Trata-se de agravo de instrumento interposto contra decisão que indeferiu o desbloqueio de valores penhorados na conta do executado/agravante, através do sistema Sisbajud, por entender que não houve a comprovação da relação entre a conta bloqueada e o depósito do salário. Nos termos do art. 833, IV, do CPC, são impenhoráveis as verbas salariais, com o fim de assegurar a subsistência do devedor e de sua família. Houve a penhora de verba salarial, pois os valores expressos nos contracheques do agravante correspondem exatamente aos valores transferidos mensalmente para o Banco Original S.A., confirmando as alegações de portabilidade do salário depositado pela sua empregadora no Banco Itaú Unibanco S.A., para o Banco Original S.A. Ademais, a tentativa de bloqueio judicial perante o Banco Itaú Unibanco S.A. não obteve êxito, o que corrobora com a afirmação de portabilidade do salário. Assim, a decisão agravada violou o artigo 833, IV, do CPC, restando presente, ainda, o perigo de dano, tendo em vista que parte do valor bloqueado possui natureza alimentar, pois decorrente de verba salarial. Agravo de instrumento provido.

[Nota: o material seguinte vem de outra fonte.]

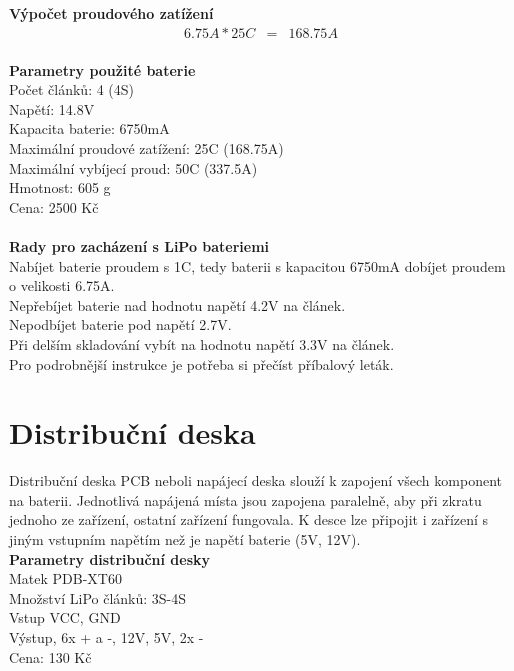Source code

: \textbf{Výpočet proudového zatížení}
\begin{eqnarray*} 
	6.75A * 25C & = & 168.75A\\
\end{eqnarray*} 

\textbf{Parametry použité baterie}\\
Počet článků: 4 (4S)\\
Napětí: 14.8V\\
Kapacita baterie: 6750mA\\
Maximální proudové zatížení: 25C (168.75A)\\
Maximální vybíjecí proud: 50C (337.5A)\\
Hmotnost: 605 g\\
Cena: 2500 Kč\\
\cite{baterie}\\

\textbf{Rady pro zacházení s LiPo bateriemi}\\
Nabíjet baterie proudem s 1C, tedy baterii s kapacitou 6750mA dobíjet proudem o velikosti 6.75A.\\
Nepřebíjet baterie nad hodnotu napětí 4.2V na článek.\\
Nepodbíjet baterie pod napětí 2.7V.\\
Při delším skladování vybít na hodnotu napětí 3.3V na článek.\\
Pro podrobnější instrukce je potřeba si přečíst příbalový leták.\\

\section{Distribuční deska} 
Distribuční deska PCB neboli napájecí deska slouží k zapojení všech  komponent na baterii. Jednotlivá napájená místa jsou zapojena paralelně, aby při zkratu jednoho ze zařízení, ostatní zařízení fungovala. K desce lze připojit i zařízení s jiným vstupním napětím než je napětí baterie (5V, 12V).\\

\textbf{Parametry distribuční desky}\\
Matek PDB-XT60\\
Množství LiPo článků: 3S-4S\\
Vstup VCC, GND\\
Výstup, 6x + a -, 12V, 5V, 2x -\\
Cena: 130 Kč\\
\cite{pdb}\\


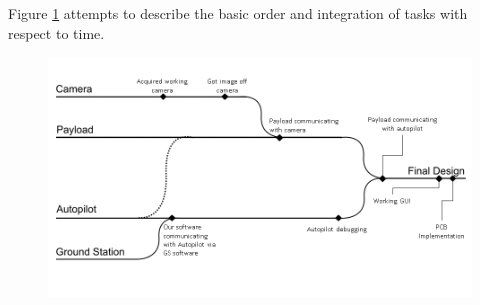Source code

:Figure \ref{fig:streams} attempts to describe the basic order and integration of tasks with respect to time.

\begin{figure}[H]
        \centering
        \includegraphics[width=1.0\textwidth]{figures/streams.png}
        \label{fig:streams}
\end{figure}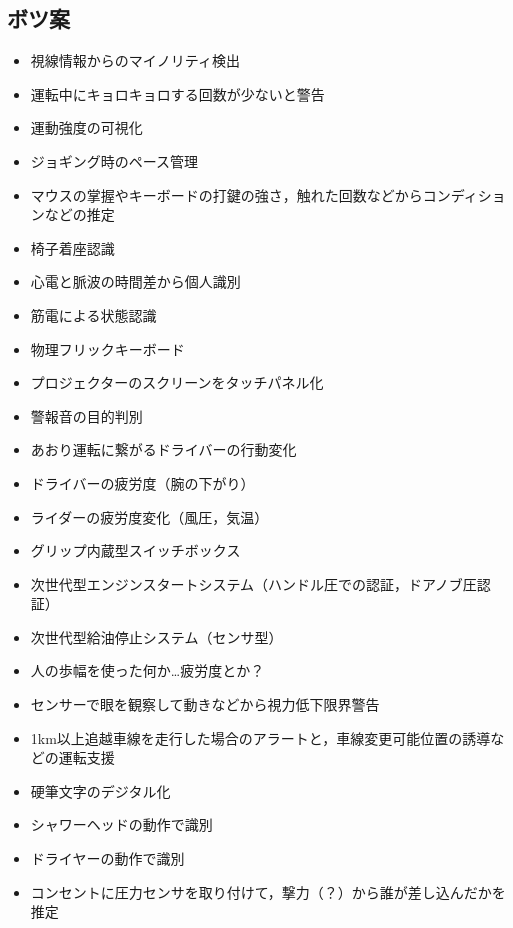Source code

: \documentclass[a4j,10pt]{jarticle}
\begin{document}
\begin{multicols}{2}
  \section{ボツ案}
  \begin{itemize}
    \item 視線情報からのマイノリティ検出
    \item 運転中にキョロキョロする回数が少ないと警告
    \item 運動強度の可視化
    \item ジョギング時のペース管理
    \item マウスの掌握やキーボードの打鍵の強さ，触れた回数などからコンディションなどの推定
    \item 椅子着座認識
    \item 心電と脈波の時間差から個人識別
    \item 筋電による状態認識
    \item 物理フリックキーボード
    \item プロジェクターのスクリーンをタッチパネル化
    \item 警報音の目的判別
    \item あおり運転に繋がるドライバーの行動変化
    \item ドライバーの疲労度（腕の下がり）
    \item ライダーの疲労度変化（風圧，気温）
    \item グリップ内蔵型スイッチボックス
    \item 次世代型エンジンスタートシステム（ハンドル圧での認証，ドアノブ圧認証）
    \item 次世代型給油停止システム（センサ型）
    \item 人の歩幅を使った何か…疲労度とか？
    \item センサーで眼を観察して動きなどから視力低下限界警告
    \item 1km以上追越車線を走行した場合のアラートと，車線変更可能位置の誘導などの運転支援
    \item 硬筆文字のデジタル化
    \item シャワーヘッドの動作で識別
    \item ドライヤーの動作で識別
    \item コンセントに圧力センサを取り付けて，撃力（？）から誰が差し込んだかを推定
  \end{itemize}
\end{multicols}
\end{document}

DECISAO: Vistos e relatados estes autos em que são partes as acima indicadas, a Egrégia 7a. Turma Especializada do Tribunal Regional Federal da 2ª Região decidiu, por unanimidade, dar provimento ao agravo de instrumento, reformando a decisão agravada, determinar o desbloqueio da quantia de R$7.534,11 (sete mil quinhentos e trinta e quatro reais e onze centavos) da conta do Banco Original S.A nº 00002057084-8, agência 0001, na forma da fundamentação supra, nos termos do relatório, votos e notas de julgamento que ficam fazendo parte integrante do presente julgado.

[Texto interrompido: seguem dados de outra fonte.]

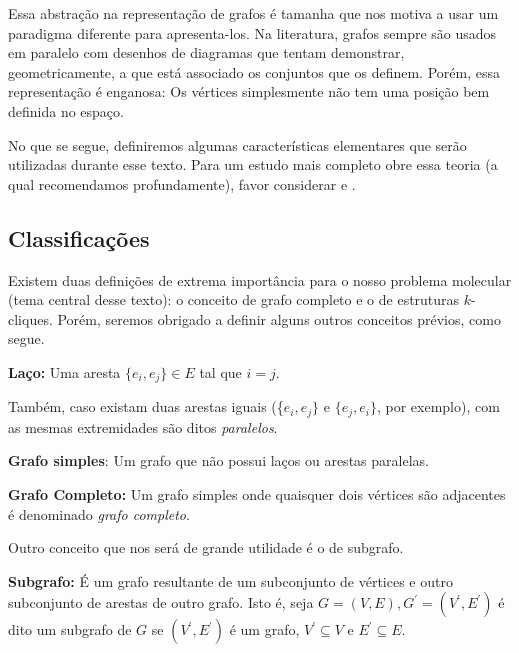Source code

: \documentclass[a4paper,12pt]{article}
\begin{document}
	Essa abstração na representação de grafos é tamanha que nos motiva a usar um paradigma diferente para apresenta-los. Na literatura, grafos sempre são usados em paralelo com desenhos de diagramas que tentam demonstrar, geometricamente, a que está associado os conjuntos que os definem. Porém, essa representação é enganosa: Os vértices simplesmente não tem uma posição bem definida no espaço.
	
	No que se segue, definiremos algumas características elementares que serão utilizadas durante esse texto. Para um estudo mais completo obre essa teoria (a qual recomendamos profundamente), favor considerar \cite{grafos1} e \cite{grafosPremioElon}.
	
	\subsection{Classificações}
	
	Existem duas definições de extrema importância para o nosso problema molecular (tema central desse texto): o conceito de grafo completo e o de estruturas $k$-cliques. Porém, seremos obrigado a definir alguns outros conceitos prévios, como segue. 
	
	
	\begin{center}
		\begin{minipage}{0.9 \linewidth}
			\textbf{Laço:} Uma aresta $\{e_i, e_j\} \in E$ tal que $i = j$.
		\end{minipage}
	\end{center}

	Também, caso existam duas arestas iguais (\{$e_i, e_j\}$ e 
	$\{e_j, e_i\}$, por exemplo), com as mesmas extremidades são ditos \textit{paralelos}.

	\begin{center}
		\begin{minipage}{0.9 \linewidth}
			\textbf{Grafo simples}: Um grafo que não possui laços ou arestas paralelas.
		\end{minipage}
	\end{center}
	
	\begin{center}
		\begin{minipage}{0.9 \linewidth}
			\textbf{Grafo Completo:} Um grafo simples onde quaisquer dois vértices são adjacentes é denominado \textit{grafo completo}.
		\end{minipage}
	\end{center}
	
	Outro conceito que nos será de grande utilidade é o de subgrafo.
	\begin{center}
		\begin{minipage}{0.9 \linewidth}
			\textbf{Subgrafo:} É um grafo resultante de um subconjunto de vértices e outro subconjunto de arestas de outro grafo. Isto é, seja $G = (V, E), G^\prime = (V^\prime, E^\prime)$ é dito um subgrafo de $G$ se $(V^\prime, E^\prime)$ é um grafo, $V^\prime \subseteq V$ e $E^\prime \subseteq E$.
		\end{minipage}
	\end{center}
	
\end{document}
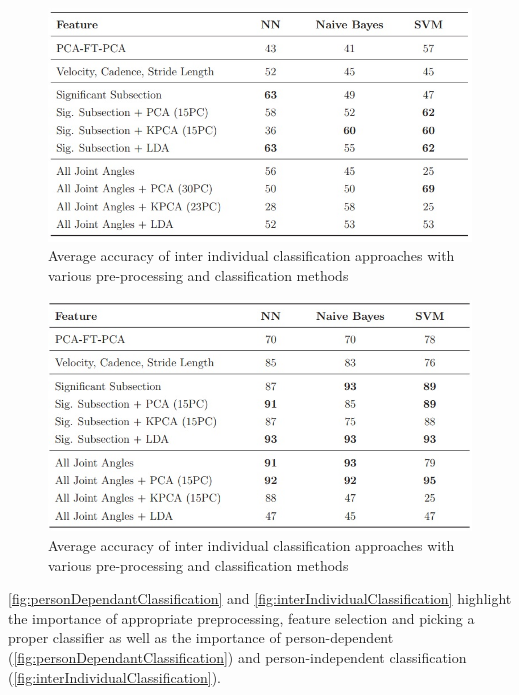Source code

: \documentclass[conference]{IEEEtran}
\begin{document}
\begin{figure}[H]
\centering
\includegraphics[width=\linewidth]{interIndividualClassification.jpg}
\caption{Average accuracy of inter individual classification approaches with various pre-processing and classification methods\cite{karg2012pattern}}
\label{fig:interIndividualClassification}
\end{figure}

\begin{figure}[H]
\centering
\includegraphics[width=\linewidth]{personDependantClassification.jpg}
\caption{Average accuracy of inter individual classification approaches with various pre-processing and classification methods\cite{karg2012pattern}}
\label{fig:personDependantClassification}
\end{figure}

\autoref{fig:personDependantClassification} and \autoref{fig:interIndividualClassification} highlight the importance of appropriate preprocessing, feature selection and picking a proper classifier as well as the importance of person-dependent (\autoref{fig:personDependantClassification}) and person-independent classification (\autoref{fig:interIndividualClassification}).\
\end{document}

(TRF2, Agravo de Instrumento, 5000126-35.2021.4.02.0000, Rel. SILVIO WANDERLEY DO NASCIMENTO LIMA, 7a. TURMA ESPECIALIZADA, Rel. do Acordao - SILVIO WANDERLEY DO NASCIMENTO LIMA, julgado em 01/12/2021, DJe 14/12/2021 14:47:38)

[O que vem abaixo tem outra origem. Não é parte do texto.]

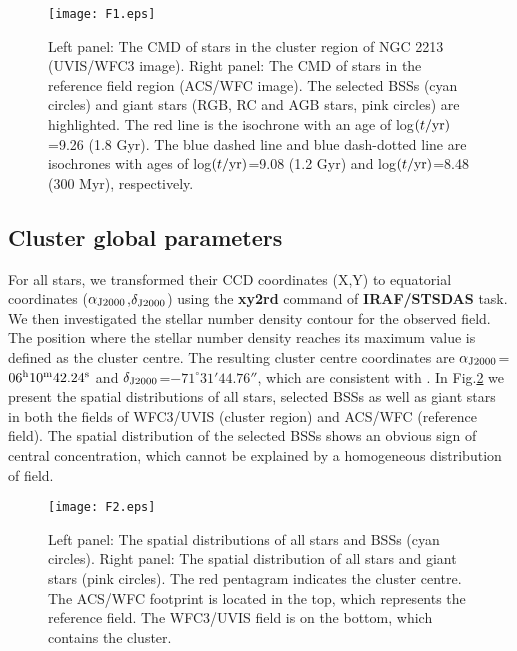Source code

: \documentclass[useAMS,usenatbib,twocolumn]{mnras}
\begin{document}
\begin{figure*}
  \centering
  \texttt{[image: F1.eps]}
  \caption{Left panel: The CMD of stars in the cluster region of NGC 2213 (UVIS/WFC3 image). Right panel: The CMD of stars in the reference field region (ACS/WFC image). The  selected BSSs (cyan circles) and giant stars (RGB, RC and AGB stars, pink circles) are highlighted. The red line is the isochrone with an age of log$(t/{\rm yr})$=9.26 (1.8 Gyr). The blue dashed line and blue dash-dotted line are isochrones with ages of log$(t/{\rm yr})$=9.08 (1.2 Gyr) and log$(t/{\rm yr})$=8.48 (300 Myr), respectively.}\label{F1}
\end{figure*}

\subsection{Cluster global parameters}
For all stars, we transformed their CCD coordinates (X,Y) to equatorial coordinates ($\alpha_{\rm J2000}$,$\delta_{\rm J2000}$) using the {\bf xy2rd} command of {\bf IRAF/STSDAS} task. 
We then investigated the stellar number density contour for the observed field. The position where the stellar number density reaches its maximum value is defined as the cluster centre. The resulting cluster centre coordinates are $\alpha_{\rm J2000}$=$06^{\rm h}10^{\rm m}42.24^{\rm s}$ and $\delta_{\rm J2000}$=$-71^{\circ}31'44.76''$, which are consistent with \cite{Baum13a}. In Fig.\ref{F2} we present the spatial distributions of all stars, selected BSSs as well as giant stars in both the fields of WFC3/UVIS (cluster region) and ACS/WFC (reference field). The spatial distribution of the selected BSSs shows an obvious sign of central concentration, which cannot be explained by a homogeneous distribution of field. 

\begin{figure*}
  \centering
  \texttt{[image: F2.eps]}
  \caption{Left panel: The spatial distributions of all stars and BSSs (cyan circles). Right panel: The spatial distribution of all stars and giant stars (pink circles). The red pentagram indicates the cluster centre. The ACS/WFC footprint is located in the top, which represents the reference field. The WFC3/UVIS field is on the bottom, which contains the cluster.}\label{F2}
\end{figure*}
\end{document}
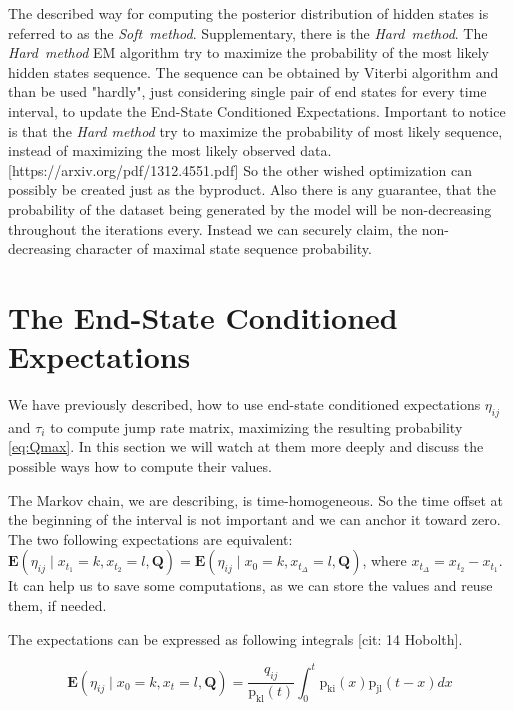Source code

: \documentclass[thesis=M,english]{FITthesis}[2012/10/20]
\newcommand{\matr}[1]{\mathbf{#1}}
\begin{document}
The described way for computing the posterior distribution of hidden states is referred to as the \textit{Soft~method}. Supplementary, there is the \textit{Hard~method}. The \textit{Hard~method} EM algorithm try to maximize the probability of the most likely hidden states sequence. The sequence can be obtained by Viterbi algorithm and than be used "hardly", just considering single pair of end states for every time interval, to update the End-State Conditioned Expectations. Important to notice is that the \textit{Hard method} try to maximize the probability of most likely sequence, instead of maximizing the most likely observed data. [https://arxiv.org/pdf/1312.4551.pdf] So the other wished optimization can possibly be created just as the byproduct. Also there is any guarantee, that the probability of the dataset being generated by the model will be non-decreasing throughout the iterations every. Instead we can securely claim, the non-decreasing character of maximal state sequence probability.           

\section{The End-State Conditioned Expectations}\label{sec:endexp}

We have previously described, how to use end-state conditioned expectations $\eta_{ij}$ and $\tau_i$ to compute jump rate matrix, maximizing the resulting probability \eqref{eq:Qmax}. In this section we will watch at them more deeply and discuss the possible ways how to compute their values.

The Markov chain, we are describing, is time-homogeneous. So the time offset at the beginning of the interval is not important and we can anchor it toward zero. The two following expectations are equivalent: $\mathbf{E}(\eta_{ij} \mid x_{t_1} = k, x_{t_2} = l, \matr{ Q } ) = \mathbf{E}(\eta_{ij} \mid x_0 = k, x_{t_\Delta} = l, \matr{ Q } )$, where $x_{t_\Delta} = x_{t_2} - x_{t_1}$. It can help us to save some computations, as we can store the values and reuse them, if needed.

The expectations can be expressed as following integrals [cit: 14 Hobolth].   

\begin{equation}\label{eq:exp1}
\mathbf{E}(\eta_{ij} \mid x_0 = k, x_t = l, \matr{ Q } ) = \frac{ q_{ij} }{ \mathrm{p_{kl}}(t) } 
\int_{0}^{t} \mathrm{p_{ki}}(x) \mathrm{p_{jl}}(t-x) dx
\end{equation}
\end{document}

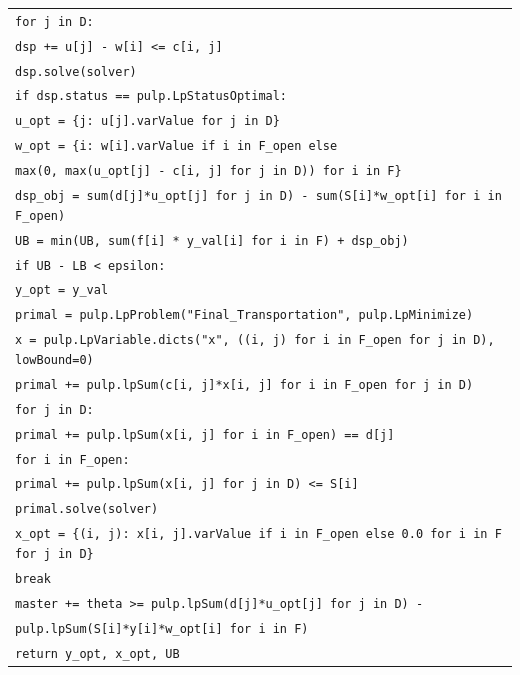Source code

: \begin{table}[H]
\begin{tabular}{p{15cm}}
\texttt{\quad \quad \quad for j in D:} \\
\texttt{\quad \quad \quad \quad dsp += u[j] - w[i] <= c[i, j]} \\
\texttt{\quad \quad dsp.solve(solver)} \\
\texttt{\quad \quad if dsp.status == pulp.LpStatusOptimal:} \\
\texttt{\quad \quad \quad u\_opt = \{j: u[j].varValue for j in D\}} \\
\texttt{\quad \quad \quad w\_opt = \{i: w[i].varValue if i in F\_open else} \\
\texttt{\quad \quad \quad \quad \quad \quad max(0, max(u\_opt[j] - c[i, j] for j in D)) for i in F\}} \\
\texttt{\quad \quad \quad dsp\_obj = sum(d[j]*u\_opt[j] for j in D) - sum(S[i]*w\_opt[i] for i in F\_open)} \\
\texttt{\quad \quad \quad UB = min(UB, sum(f[i] * y\_val[i] for i in F) + dsp\_obj)} \\
\texttt{\quad \quad \quad if UB - LB \textless\ epsilon:} \\
\texttt{\quad \quad \quad \quad y\_opt = y\_val} \\
\texttt{\quad \quad \quad \quad primal = pulp.LpProblem("Final\_Transportation", pulp.LpMinimize)} \\
\texttt{\quad \quad \quad \quad x = pulp.LpVariable.dicts("x", ((i, j) for i in F\_open for j in D), lowBound=0)} \\
\texttt{\quad \quad \quad \quad primal += pulp.lpSum(c[i, j]*x[i, j] for i in F\_open for j in D)} \\
\texttt{\quad \quad \quad \quad for j in D:} \\
\texttt{\quad \quad \quad \quad \quad primal += pulp.lpSum(x[i, j] for i in F\_open) == d[j]} \\
\texttt{\quad \quad \quad \quad for i in F\_open:} \\
\texttt{\quad \quad \quad \quad \quad primal += pulp.lpSum(x[i, j] for j in D) <= S[i]} \\
\texttt{\quad \quad \quad \quad primal.solve(solver)} \\
\texttt{\quad \quad \quad \quad x\_opt = \{(i, j): x[i, j].varValue if i in F\_open else 0.0 for i in F for j in D\}} \\
\texttt{\quad \quad \quad \quad break} \\
\texttt{\quad \quad \quad master += theta >= pulp.lpSum(d[j]*u\_opt[j] for j in D) -} \\
\texttt{\quad \quad \quad \quad \quad \quad \quad \quad pulp.lpSum(S[i]*y[i]*w\_opt[i] for i in F)} \\
\texttt{\quad return y\_opt, x\_opt, UB} \\
\hline
\end{tabular}
\end{table}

EMENTA: DIREITO PROCESSUAL CIVIL. AGRAVO DE INSTRUMENTO. EXECUÇÃO DE TÍTULO EXTRAJUDICIAL. PENHORA DE VALORES EM CONTA BANCÁRIA. IMPENHORABILIDADE DE VERBAS DE NATUREZA SALARIAL. ART. 833, INCISOS IV E X, DO CPC. TEMA REPETITIVO PENDENTE DE JULGAMENTO NO STJ. SUSPENSÃO DO PROCESSO.
I. CASO EM EXAME
1. Agravo de instrumento interposto por DIEGO AMORIM DA SILVA contra decisão proferida pelo Juízo da 28ª Vara Federal do Rio de Janeiro, que, nos autos da execução de título extrajudicial ajuizada pela CAIXA ECONÔMICA FEDERAL, indeferiu o pedido de desbloqueio de valores penhorados via SISBAJUD. O agravante alega que a quantia bloqueada (R$ 1.004,09) é impenhorável, por ter origem salarial e ter sido transferida por portabilidade do Banco Itaú para o Banco Nubank.
II. QUESTÃO EM DISCUSSÃO
2. Há duas questões em discussão: (i) definir se é necessária a comprovação da natureza alimentar de valores mantidos em instituição financeira, até o limite de 40 salários-mínimos, para reconhecimento da impenhorabilidade prevista no art. 833, X, do CPC; (ii) determinar se a alegação de portabilidade bancária de salário é suficiente para caracterizar a origem alimentar do valor bloqueado.
III. RAZÕES DE DECIDIR
3. Compete ao executado demonstrar documentalmente que os valores bloqueados se enquadram nas hipóteses legais de impenhorabilidade previstas no art. 833 do CPC.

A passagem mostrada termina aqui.